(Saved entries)
########################################

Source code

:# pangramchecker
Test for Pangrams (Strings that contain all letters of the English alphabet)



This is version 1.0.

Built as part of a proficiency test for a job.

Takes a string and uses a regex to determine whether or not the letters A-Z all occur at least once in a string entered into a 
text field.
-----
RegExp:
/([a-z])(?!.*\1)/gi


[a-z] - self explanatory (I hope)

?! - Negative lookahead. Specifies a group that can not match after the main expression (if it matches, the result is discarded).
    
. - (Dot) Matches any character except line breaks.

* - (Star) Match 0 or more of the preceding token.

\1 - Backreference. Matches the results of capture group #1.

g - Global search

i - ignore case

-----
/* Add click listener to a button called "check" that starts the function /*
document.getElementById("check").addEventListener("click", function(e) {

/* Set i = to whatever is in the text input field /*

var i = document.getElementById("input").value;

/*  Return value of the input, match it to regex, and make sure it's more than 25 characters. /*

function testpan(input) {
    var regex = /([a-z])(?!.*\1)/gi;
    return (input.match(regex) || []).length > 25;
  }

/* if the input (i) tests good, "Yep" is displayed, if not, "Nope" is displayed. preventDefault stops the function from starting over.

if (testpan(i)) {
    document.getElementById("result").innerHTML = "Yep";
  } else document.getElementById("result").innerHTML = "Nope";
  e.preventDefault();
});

########################################

# WORK TO BE COMPLETED
Return from the data every line that holds "group".

# ANSWER BOX
?! - Negative lookahead. Specifies a group that can not match after the main expression (if it matches, the result is discarded).
\1 - Backreference. Matches the results of capture group #1.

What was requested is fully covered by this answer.